Saved entries

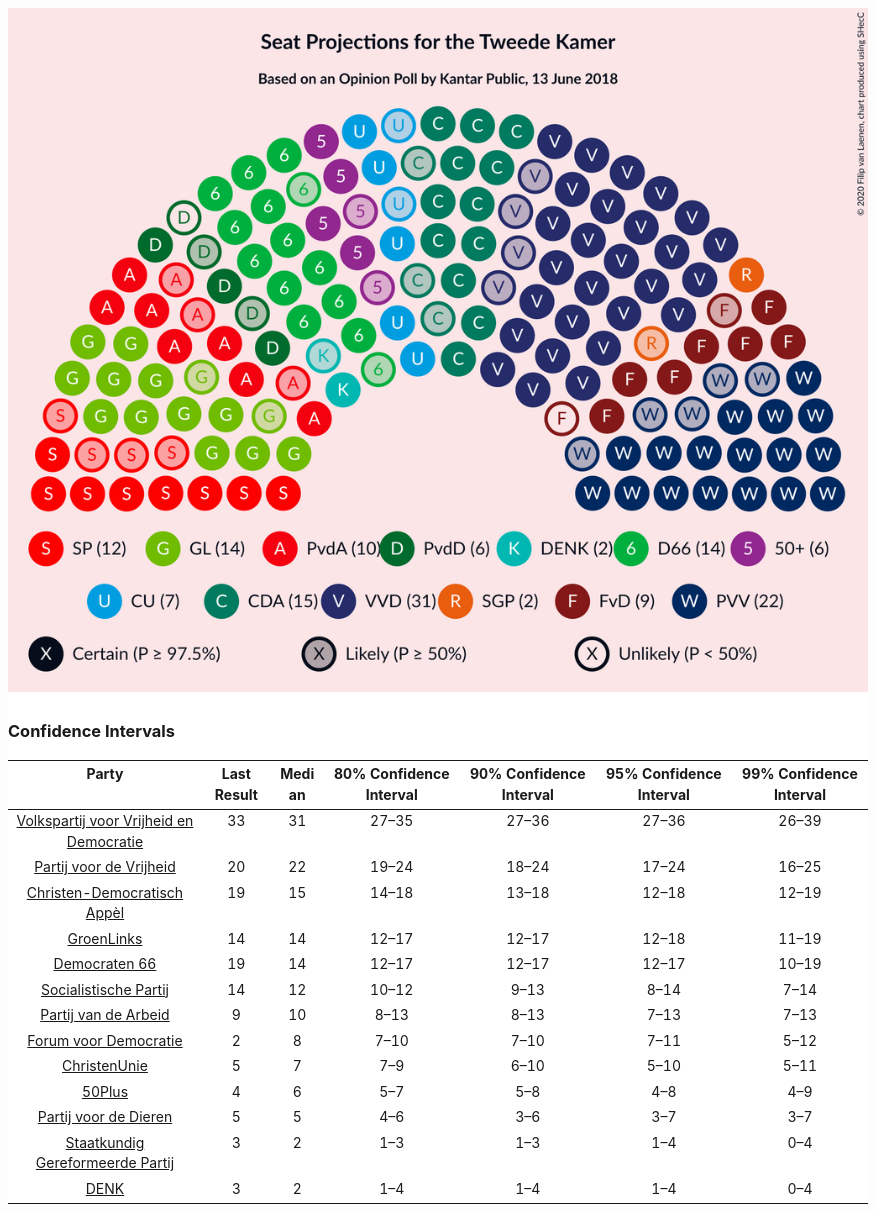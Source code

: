 ![Graph with seating plan not yet produced](2018-06-13-KantarPublic-seating-plan.png "Seating Plan")

### Confidence Intervals

| Party | Last Result | Median | 80% Confidence Interval | 90% Confidence Interval | 95% Confidence Interval | 99% Confidence Interval |
|:-----:|:-----------:|:------:|:-----------------------:|:-----------------------:|:-----------------------:|:-----------------------:|
| <a href="#volkspartij-voor-vrijheid-en-democratie">Volkspartij voor Vrijheid en Democratie</a> | 33 | 31 | 27–35 |27–36 |27–36 |26–39 |
| <a href="#partij-voor-de-vrijheid">Partij voor de Vrijheid</a> | 20 | 22 | 19–24 |18–24 |17–24 |16–25 |
| <a href="#christen-democratisch-appèl">Christen-Democratisch Appèl</a> | 19 | 15 | 14–18 |13–18 |12–18 |12–19 |
| <a href="#groenlinks">GroenLinks</a> | 14 | 14 | 12–17 |12–17 |12–18 |11–19 |
| <a href="#democraten-66">Democraten 66</a> | 19 | 14 | 12–17 |12–17 |12–17 |10–19 |
| <a href="#socialistische-partij">Socialistische Partij</a> | 14 | 12 | 10–12 |9–13 |8–14 |7–14 |
| <a href="#partij-van-de-arbeid">Partij van de Arbeid</a> | 9 | 10 | 8–13 |8–13 |7–13 |7–13 |
| <a href="#forum-voor-democratie">Forum voor Democratie</a> | 2 | 8 | 7–10 |7–10 |7–11 |5–12 |
| <a href="#christenunie">ChristenUnie</a> | 5 | 7 | 7–9 |6–10 |5–10 |5–11 |
| <a href="#50plus">50Plus</a> | 4 | 6 | 5–7 |5–8 |4–8 |4–9 |
| <a href="#partij-voor-de-dieren">Partij voor de Dieren</a> | 5 | 5 | 4–6 |3–6 |3–7 |3–7 |
| <a href="#staatkundig-gereformeerde-partij">Staatkundig Gereformeerde Partij</a> | 3 | 2 | 1–3 |1–3 |1–4 |0–4 |
| <a href="#denk">DENK</a> | 3 | 2 | 1–4 |1–4 |1–4 |0–4 |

> _TASK STATEMENT_
Write out each line exactly, starting with the line that contains "12–17 |12–17 |12–17 |10–19 |" and stopping after the last line of the data.

> _TASK OUTPUT_
| <a href="#democraten-66">Democraten 66</a> | 19 | 14 | 12–17 |12–17 |12–17 |10–19 |
| <a href="#socialistische-partij">Socialistische Partij</a> | 14 | 12 | 10–12 |9–13 |8–14 |7–14 |
| <a href="#partij-van-de-arbeid">Partij van de Arbeid</a> | 9 | 10 | 8–13 |8–13 |7–13 |7–13 |
| <a href="#forum-voor-democratie">Forum voor Democratie</a> | 2 | 8 | 7–10 |7–10 |7–11 |5–12 |
| <a href="#christenunie">ChristenUnie</a> | 5 | 7 | 7–9 |6–10 |5–10 |5–11 |
| <a href="#50plus">50Plus</a> | 4 | 6 | 5–7 |5–8 |4–8 |4–9 |
| <a href="#partij-voor-de-dieren">Partij voor de Dieren</a> | 5 | 5 | 4–6 |3–6 |3–7 |3–7 |
| <a href="#staatkundig-gereformeerde-partij">Staatkundig Gereformeerde Partij</a> | 3 | 2 | 1–3 |1–3 |1–4 |0–4 |
| <a href="#denk">DENK</a> | 3 | 2 | 1–4 |1–4 |1–4 |0–4 |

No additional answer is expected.